OK, my bad for not reading the manual well enough. I believe I get it now, thanks a lot for the explanation.

BTW I think there is a small mistake in the manual "In addition, when the number of processes used in the parallelization _exceeds_ (spin multiplicity)$\times $(the number of k-points), OpenMX uses an efficient way in which finding the Fermi level", specifically if I now understand it correctly the "exceeds" should in fact be "is at least", right?
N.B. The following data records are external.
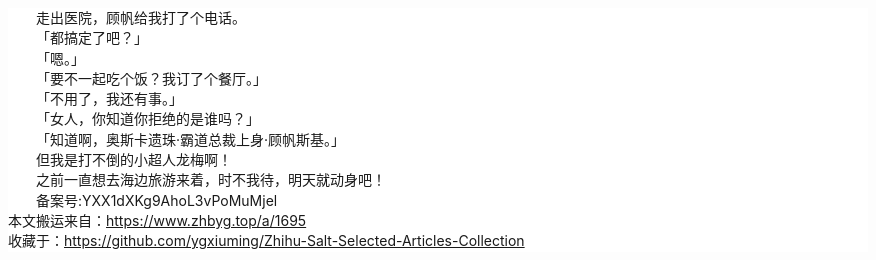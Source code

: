 &emsp;&emsp;走出医院，顾帆给我打了个电话。  
&emsp;&emsp;「都搞定了吧？」  
&emsp;&emsp;「嗯。」  
&emsp;&emsp;「要不一起吃个饭？我订了个餐厅。」  
&emsp;&emsp;「不用了，我还有事。」  
&emsp;&emsp;「女人，你知道你拒绝的是谁吗？」  
&emsp;&emsp;「知道啊，奥斯卡遗珠·霸道总裁上身·顾帆斯基。」  
&emsp;&emsp;但我是打不倒的小超人龙梅啊！  
&emsp;&emsp;之前一直想去海边旅游来着，时不我待，明天就动身吧！  
&emsp;&emsp;备案号:YXX1dXKg9AhoL3vPoMuMjel  
本文搬运来自：https://www.zhbyg.top/a/1695  
 收藏于：https://github.com/ygxiuming/Zhihu-Salt-Selected-Articles-Collection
I think it would be also nice if the k-point-process distribution would be written somewhere into the output, the same way the atoms per process distribution is written right now, so that I can actually see I'm doing stupid stuff things. I mean in this case the calculation of the number of irreducible k-points as illustrated in the manual is quite simple, this is P1 so there is just the inversion symmetry, but for something that has actually other symmetries this would be non-trivial IMO.


メンテ
Re: Slow DM step with OpenMP parallelization ( No.4 )
Date: 2022/01/14 18:51
Name: Naoya Yamaguchi

Dear Pavel,

>BTW I think there is a small mistake in the manual "In addition, when the number of processes used in the parallelization _exceeds_ (spin multiplicity)$\times $(the number of k-points), OpenMX uses an efficient way in which finding the Fermi level", specifically if I now understand it correctly the "exceeds" should in fact be "is at least", right?

It is right.

>I think it would be also nice if the k-point-process distribution would be written somewhere into the output,

Although I've not tried this, according to the source code, you can get such information when you set `level.of.stdout` to 3.